• unenlightened
    9.2k
    And the conclusion: that S is 1 metre long is an a priori, contingent truth.Banno

    Feeding this back into what has gone before, it is possible that Nixon was called Nixoff, and was a native of Canada and became a social worker. At which point, there is only the stipulation of the possible world that makes Nixon and Nixoff 'the same person'. (Which could be made more plausible if we suppose that his parents (possibly) emigrated and changed their name.)

    But such stipulations are susceptible to ridicule or earnest criticism, though they be immune from dis-proof. Just as a stipulated metre stick can be criticised as being prone to expansion when damp or hot, so Nixoff can be criticised as being uninterestingly Nixon. Or, a possible Moses who didn't part the Red Sea, as not the Moses that anyone cares about, or a possible world in which the moon landings were faked, as too fanciful.
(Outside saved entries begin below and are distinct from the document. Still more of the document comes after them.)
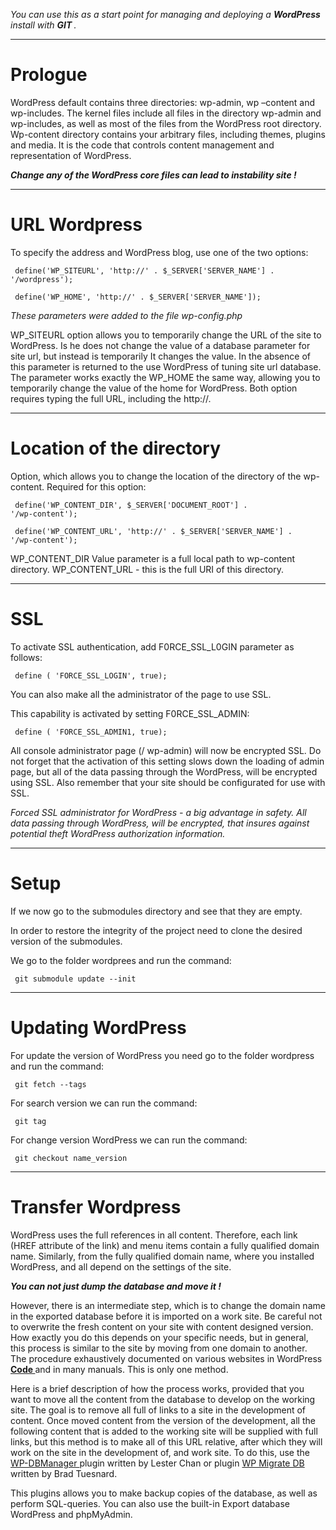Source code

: <em> You can use this as a start point for managing and deploying a <strong> WordPress </strong> install with <strong> GIT </strong>. </em>

<hr>

<h1> <b> Prologue </b> </h1>

WordPress default contains three directories: wp-admin, wp –content and wp-includes. The kernel files include all files in the directory wp-admin and wp-includes, as well as most of the files from the WordPress root directory. Wp-content directory contains your arbitrary files, including themes, plugins and media. It is the code that controls content management and representation of WordPress.

<strong> <em> Change any of the WordPress core files can lead to instability site ! </em> </strong>

<hr>
<h1> <b> URL Wordpress </b> </h1>

To specify the address and WordPress blog, use one of the two options:

<code> define('WP_SITEURL', 'http://' . $_SERVER['SERVER_NAME'] . '/wordpress'); </code>

<code> define('WP_HOME',    'http://' . $_SERVER['SERVER_NAME']); </code>

<em> These parameters were added to the file wp-config.php </em>

WP_SITEURL option allows you to temporarily change the URL of the site to WordPress. Is he does not change the value of a database parameter for site url, but instead is temporarily It changes the value. In the absence of this parameter is returned to the use WordPress of tuning site url database. The parameter works exactly the WP_HOME the same way, allowing you to temporarily change the value of the home for WordPress. Both option requires typing the full URL, including the http://.

<hr>
 
<h1> <b> Location of the directory </b> </h1>

Option, which allows you to change the location of the directory of the wp-content. Required for this option:

<code> define('WP_CONTENT_DIR', $_SERVER['DOCUMENT_ROOT'] . '/wp-content'); </code>

<code> define('WP_CONTENT_URL', 'http://' . $_SERVER['SERVER_NAME'] . '/wp-content'); </code>

WP_CONTENT_DIR Value parameter is a full local path to wp-content directory. WP_CONTENT_URL - this is the full URI of this directory.

<hr>


<h1> <b> SSL </b> </h1>
To activate SSL authentication, add F0RCE_SSL_L0GIN parameter as follows:

<code> define ( 'FORCE_SSL_LOGIN', true); </code>

You can also make all the administrator of the page to use SSL.

This capability is activated by setting F0RCE_SSL_ADMIN:

<code> define ( 'FORCE_SSL_ADMIN1, true); </code>

All console administrator page (/ wp-admin) will now be encrypted SSL. Do not forget that the activation of this setting slows down the loading of admin page, but all of the data passing through the WordPress, will be encrypted using SSL. Also remember that your site should be configurated for use with SSL.

<em> Forced SSL administrator for WordPress - a big advantage in safety. All data passing through WordPress, will be encrypted, that insures against potential theft WordPress authorization information. </em>

<hr>

<h1> <b> Setup </b> </h1>

If we now go to the submodules directory and see that they are empty.

In order to restore the integrity of the project need to clone the desired version of the submodules.

We go to the folder wordprees and run the command:

<code> git submodule update --init </code>

<hr>

<h1> <b> Updating WordPress </b> </h1>

For update the version of WordPress you need go to the folder wordpress and run the command:

<code> git fetch --tags </code>

For search version we can run the command:

<code> git tag </code>

For change version WordPress we can run the command:

<code> git checkout name_version </code>

<hr>

<h1> <b> Transfer Wordpress </b> </h1>

WordPress uses the full references in all content. Therefore, each link (HREF attribute of the link) and menu items contain a fully qualified domain name. Similarly, from the fully qualified domain name, where you installed WordPress, and all depend on the settings of the site. 

<strong> <em> You can not just dump the database and move it ! </em> </strong> 

However, there is an intermediate step, which is to change the domain name in the exported database before it is imported on a work site. Be careful not to overwrite the fresh content on your site with content designed version. How exactly you do this depends on your specific needs, but in general, this process is similar to the site by moving from one domain to another. The procedure exhaustively documented on various websites in WordPress <a href="http://codex.wordpress.org/Moving_WordPress"> <b> Code </b> </a> and in many manuals. This is only one method.

Here is a brief description of how the process works, provided that you want to move all the content from the database to develop on the working site. The goal is to remove all full of links to a site in the development of content. Once moved content from the version of the development, all the following content that is added to the working site will be supplied with full links, but this method is to make all of this URL relative, after which they will work on the site in the development of, and work site. To do this, use the <a href="https://wordpress.org/plugins/wp-dbmanager/"> WP-DBManager </a> plugin written by Lester Chan or plugin <a href="https://wordpress.org/plugins/wp-migrate-db/"> WP Migrate DB </a> written by Brad Tuesnard.

This plugins allows you to make backup copies of the database, as well as perform SQL-queries. You can also use the built-in Export database WordPress and phpMyAdmin.

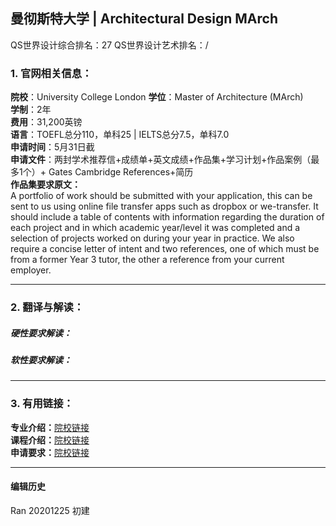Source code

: ## 曼彻斯特大学 | Architectural Design MArch

QS世界设计综合排名：27
QS世界设计艺术排名：/

### 1. 官网相关信息：

**院校**：University College London
**学位**：Master of Architecture (MArch)  
**学制**：2年  
**费用**：31,200英镑  
**语言**：TOEFL总分110，单科25 | IELTS总分7.5，单科7.0  
**申请时间**：5月31日截  
**申请文件**：两封学术推荐信+成绩单+英文成绩+作品集+学习计划+作品案例（最多1个）+ Gates Cambridge References+简历  
**作品集要求原文：**   
A portfolio of work should be submitted with your application, this can be sent to us using online file transfer apps such as dropbox or we-transfer. It should include a table of contents with information regarding the duration of each project and in which academic year/level it was completed and a selection of projects worked on during your year in practice. We also require a concise letter of intent and two references, one of which must be from a former Year 3 tutor, the other a reference from your current employer.


---


### 2. 翻译与解读：

##### 硬性要求解读：


##### 软性要求解读：



---


### 3. 有用链接：

**专业介绍：**[院校链接](http://www.manchester.ac.uk/study/masters/courses/list/09342/march-architecture/)  
**课程介绍：**[院校链接](https://www.manchester.ac.uk/study/masters/courses/list/09342/march-architecture/course-details/#course-profile)  
**申请要求：**[院校链接](https://www.manchester.ac.uk/study/international/country-specific-information/china-mainland/entry-requirements/#country-profile)




---


#### 编辑历史

Ran 20201225 初建  
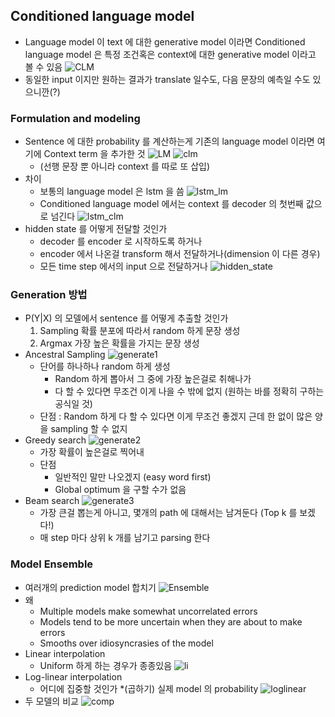 ## Conditioned language model
* Language model 이 text 에 대한 generative model 이라면 Conditioned language model 은 특정 조건혹은 context에 대한 generative model 이라고 볼 수 있음
![CLM](images/8_1.png "CLM")
* 동일한 input 이지만 원하는 결과가 translate 일수도, 다음 문장의 예측일 수도 있으니깐(?)

### Formulation and modeling
* Sentence 에 대한 probability 를 계산하는게 기존의 language model 이라면 여기에 Context term 을 추가한 것
![LM](images/8_2.png "LM")
![clm](images/8_3.png "clm")
	* (선행 문장 뿐 아니라 context 를 따로 또 삽입)
* 차이
	* 보통의 language model 은 lstm 을 씀
	![lstm_lm](images/8_4.png "lstm_lm")
	* Conditioned language model 에서는 context 를 decoder 의 첫번째 값으로 넘긴다
	![lstm_clm](images/8_5.png "lstm_clm")
* hidden state 를 어떻게 전달할 것인가
	* decoder 를 encoder 로 시작하도록 하거나
	* encoder 에서 나온걸 transform 해서 전달하거나(dimension 이 다른 경우)
	* 모든 time step 에서의 input 으로 전달하거나
	![hidden_state](images/8_6.png "hidden_state")

### Generation 방법
* P(Y|X) 의 모델에서 sentence 를 어떻게 추출할 것인가
	1. Sampling
		확률 분포에 따라서 random 하게 문장 생성
	2. Argmax
		가장 높은 확률을 가지는 문장 생성
* Ancestral Sampling
	![generate1](images/8_7.png "generate1")
	* 단어를 하나하나 random 하게 생성
		* Random 하게 뽑아서 그 중에 가장 높은걸로 취해나가
		* 다 할 수 있다면 무조건 이게 나을 수 밖에 없지
		(원하는 바를 정확히 구하는 공식일 것)
	* 단점 : Random 하게 다 할 수 있다면 이게 무조건 좋겠지 근데 한 없이 많은 양을 sampling 할 수 없지
* Greedy search
	![generate2](images/8_8.png "generate2")
	* 가장 확률이 높은걸로 찍어내
	* 단점
		* 일반적인 말만 나오겠지
		(easy word first)
	 	* Global optimum 을 구할 수가 없음
* Beam search
	![generate3](images/8_9.png "generate3")
	* 가장 큰걸 뽑는게 아니고, 몇개의 path 에 대해서는 남겨둔다
	(Top k 를 보겠다!)
	* 매 step 마다 상위 k 개를 남기고 parsing 한다

### Model Ensemble
* 여러개의 prediction model 합치기
![Ensemble](images/8_10.png "Ensemble")
* 왜
	* Multiple models make somewhat uncorrelated errors
	* Models tend to be more uncertain when they are about to make errors
	* Smooths over idiosyncrasies of the model
* Linear interpolation
	* Uniform 하게 하는 경우가 종종있음
	![li](images/8_11.png "li")
* Log-linear interpolation
	* 어디에 집중할 것인가 \*(곱하기) 실제 model 의 probability
	![loglinear](images/8_12.png "loglinear")
* 두 모델의 비교
	![comp](images/8_13.png "comp")



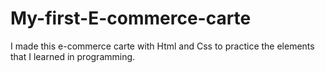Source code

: # My-first-E-commerce-carte
I made this e-commerce carte with Html and Css to practice the elements that I learned in programming. 
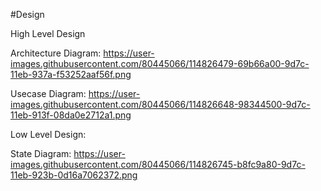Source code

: #Design

High Level Design

Architecture Diagram:
  https://user-images.githubusercontent.com/80445066/114826479-69b66a00-9d7c-11eb-937a-f53252aaf56f.png
  
  Usecase Diagram:
  https://user-images.githubusercontent.com/80445066/114826648-98344500-9d7c-11eb-913f-08da0e2712a1.png
  
  Low Level Design:
  
  State Diagram:
  https://user-images.githubusercontent.com/80445066/114826745-b8fc9a80-9d7c-11eb-923b-0d16a7062372.png
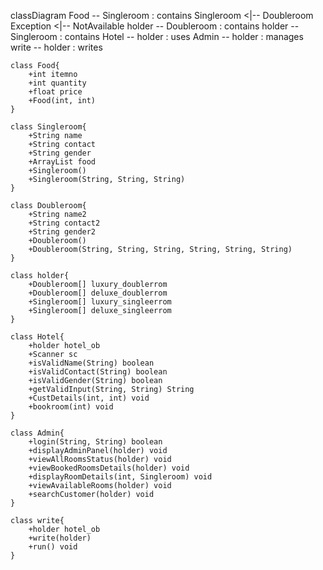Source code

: classDiagram
    Food -- Singleroom : contains
    Singleroom <|-- Doubleroom
    Exception <|-- NotAvailable
    holder -- Doubleroom : contains
    holder -- Singleroom : contains
    Hotel -- holder : uses
    Admin -- holder : manages
    write -- holder : writes

    class Food{
        +int itemno
        +int quantity
        +float price
        +Food(int, int)
    }

    class Singleroom{
        +String name
        +String contact
        +String gender
        +ArrayList food
        +Singleroom()
        +Singleroom(String, String, String)
    }

    class Doubleroom{
        +String name2
        +String contact2
        +String gender2
        +Doubleroom()
        +Doubleroom(String, String, String, String, String, String)
    }

    class holder{
        +Doubleroom[] luxury_doublerrom
        +Doubleroom[] deluxe_doublerrom
        +Singleroom[] luxury_singleerrom
        +Singleroom[] deluxe_singleerrom
    }

    class Hotel{
        +holder hotel_ob
        +Scanner sc
        +isValidName(String) boolean
        +isValidContact(String) boolean
        +isValidGender(String) boolean
        +getValidInput(String, String) String
        +CustDetails(int, int) void
        +bookroom(int) void
    }

    class Admin{
        +login(String, String) boolean
        +displayAdminPanel(holder) void
        +viewAllRoomsStatus(holder) void
        +viewBookedRoomsDetails(holder) void
        +displayRoomDetails(int, Singleroom) void
        +viewAvailableRooms(holder) void
        +searchCustomer(holder) void
    }

    class write{
        +holder hotel_ob
        +write(holder)
        +run() void
    }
    But possible worlds have uses, (unlike the counterfactuals being considered here), like metre sticks, either as projections to the future - I might go shopping later, it might stop raining: - or as tools of discovery of the past. The detective considers possible worlds in which each of his suspects committed the murder, works out the consequences in each case, and looks for evidence that supports or contradicts each possibility. Could Armstrong have done it and faked his alibi of being on the moon? could Nixon have done it and not talked about it on his tapes? Could Moses have time travelled? Possibilities are eliminated until the only one left is that the butler did it. And time will tell whether or not it stops raining and I go shopping.

    In practical modal reasoning, there is a rule against changing the known facts, that there was a murder, that it is raining, That Nixon was the president, or whatever, that does not apply when one makes a novel about if Hitler had won the war. Such a novel can be instructive as a warning but is not admissible in court.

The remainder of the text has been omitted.